## TASK MATERIAL
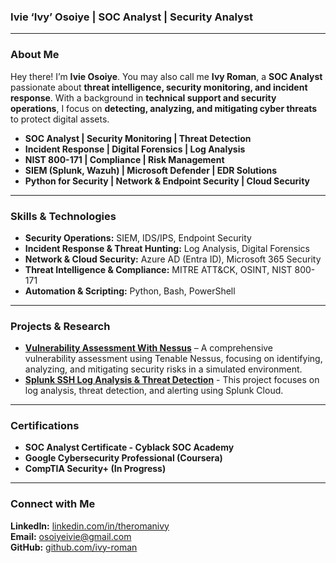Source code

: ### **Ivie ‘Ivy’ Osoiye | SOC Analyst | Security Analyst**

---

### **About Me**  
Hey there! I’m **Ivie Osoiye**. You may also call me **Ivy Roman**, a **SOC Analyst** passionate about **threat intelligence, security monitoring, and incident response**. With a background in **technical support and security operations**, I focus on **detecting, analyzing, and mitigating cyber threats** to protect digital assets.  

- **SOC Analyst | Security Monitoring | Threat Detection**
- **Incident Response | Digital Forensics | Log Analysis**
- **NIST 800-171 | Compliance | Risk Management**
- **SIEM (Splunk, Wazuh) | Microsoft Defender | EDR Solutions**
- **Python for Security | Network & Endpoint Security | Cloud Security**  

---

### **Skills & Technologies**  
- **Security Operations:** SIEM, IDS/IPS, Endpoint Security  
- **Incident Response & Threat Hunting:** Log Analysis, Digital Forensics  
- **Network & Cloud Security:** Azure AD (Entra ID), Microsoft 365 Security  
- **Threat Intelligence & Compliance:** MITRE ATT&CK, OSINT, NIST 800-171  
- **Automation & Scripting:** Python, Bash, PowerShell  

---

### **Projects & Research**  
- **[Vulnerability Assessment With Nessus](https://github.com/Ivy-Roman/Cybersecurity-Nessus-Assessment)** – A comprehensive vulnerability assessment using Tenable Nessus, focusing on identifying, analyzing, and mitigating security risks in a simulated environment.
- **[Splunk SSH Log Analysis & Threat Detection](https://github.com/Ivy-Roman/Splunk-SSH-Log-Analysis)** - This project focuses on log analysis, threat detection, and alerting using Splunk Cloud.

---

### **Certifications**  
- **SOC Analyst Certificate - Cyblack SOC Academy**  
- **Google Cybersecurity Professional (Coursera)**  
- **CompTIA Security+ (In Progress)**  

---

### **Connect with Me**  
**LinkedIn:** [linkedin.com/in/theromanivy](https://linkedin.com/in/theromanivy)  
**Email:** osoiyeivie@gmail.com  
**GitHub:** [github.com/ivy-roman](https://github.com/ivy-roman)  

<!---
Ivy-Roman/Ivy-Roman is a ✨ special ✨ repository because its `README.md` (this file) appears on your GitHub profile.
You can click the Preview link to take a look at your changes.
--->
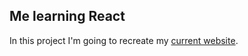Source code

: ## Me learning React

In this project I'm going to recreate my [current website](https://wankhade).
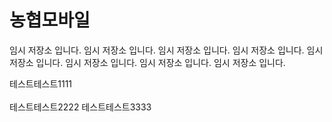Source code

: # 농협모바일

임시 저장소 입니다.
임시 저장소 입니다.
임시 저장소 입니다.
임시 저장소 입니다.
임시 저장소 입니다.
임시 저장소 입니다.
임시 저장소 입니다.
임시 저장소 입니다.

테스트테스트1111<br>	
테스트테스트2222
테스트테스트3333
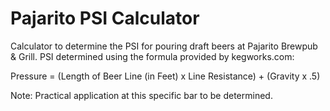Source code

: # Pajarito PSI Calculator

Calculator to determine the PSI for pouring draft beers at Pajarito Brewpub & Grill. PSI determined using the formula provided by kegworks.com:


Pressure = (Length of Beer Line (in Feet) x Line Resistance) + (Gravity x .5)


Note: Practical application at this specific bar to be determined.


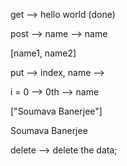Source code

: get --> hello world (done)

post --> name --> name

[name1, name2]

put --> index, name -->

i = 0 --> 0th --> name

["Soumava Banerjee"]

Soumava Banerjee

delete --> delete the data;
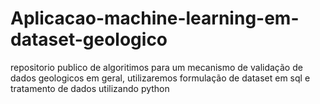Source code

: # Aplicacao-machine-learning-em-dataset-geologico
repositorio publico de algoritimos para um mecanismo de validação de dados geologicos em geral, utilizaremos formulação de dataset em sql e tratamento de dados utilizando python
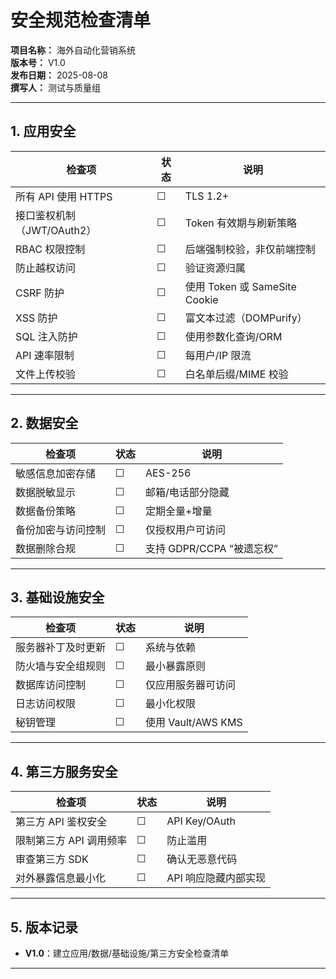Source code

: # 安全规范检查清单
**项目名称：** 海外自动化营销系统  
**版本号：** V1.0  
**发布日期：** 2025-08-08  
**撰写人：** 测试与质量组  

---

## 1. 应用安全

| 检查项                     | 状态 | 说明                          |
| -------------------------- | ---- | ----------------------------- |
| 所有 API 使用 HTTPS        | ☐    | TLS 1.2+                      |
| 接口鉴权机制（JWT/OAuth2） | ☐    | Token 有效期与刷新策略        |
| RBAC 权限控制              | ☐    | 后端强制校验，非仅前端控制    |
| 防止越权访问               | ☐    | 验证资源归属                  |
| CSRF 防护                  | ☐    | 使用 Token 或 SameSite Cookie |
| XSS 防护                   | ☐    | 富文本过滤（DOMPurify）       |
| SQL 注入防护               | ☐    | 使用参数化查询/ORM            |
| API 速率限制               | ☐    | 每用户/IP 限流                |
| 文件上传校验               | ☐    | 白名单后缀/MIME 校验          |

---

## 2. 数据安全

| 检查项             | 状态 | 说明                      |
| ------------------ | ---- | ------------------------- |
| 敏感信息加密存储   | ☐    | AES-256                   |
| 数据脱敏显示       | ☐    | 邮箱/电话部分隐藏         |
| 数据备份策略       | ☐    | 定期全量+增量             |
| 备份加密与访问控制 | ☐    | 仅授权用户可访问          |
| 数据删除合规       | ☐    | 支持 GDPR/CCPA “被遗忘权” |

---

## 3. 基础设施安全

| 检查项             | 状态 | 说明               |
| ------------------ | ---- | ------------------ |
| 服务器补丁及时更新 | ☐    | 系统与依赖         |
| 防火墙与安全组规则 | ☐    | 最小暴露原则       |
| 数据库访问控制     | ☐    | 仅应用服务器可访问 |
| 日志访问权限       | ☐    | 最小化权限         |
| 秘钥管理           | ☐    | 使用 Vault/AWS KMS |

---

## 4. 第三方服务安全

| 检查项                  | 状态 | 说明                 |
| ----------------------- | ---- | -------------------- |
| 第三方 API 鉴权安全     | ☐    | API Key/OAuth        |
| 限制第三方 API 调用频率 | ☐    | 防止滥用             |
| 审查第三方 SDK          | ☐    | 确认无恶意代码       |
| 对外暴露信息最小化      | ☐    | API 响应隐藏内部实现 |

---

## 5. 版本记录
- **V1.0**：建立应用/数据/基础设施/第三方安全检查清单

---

## WHAT NEEDS TO BE DONE
From where "API 响应隐藏内部实现 |" appears to the last line of the listing above, please write out every line exactly; leave out the rest.

## RESPONSE BOX
| 对外暴露信息最小化      | ☐    | API 响应隐藏内部实现 |

---

## 5. 版本记录
- **V1.0**：建立应用/数据/基础设施/第三方安全检查清单

---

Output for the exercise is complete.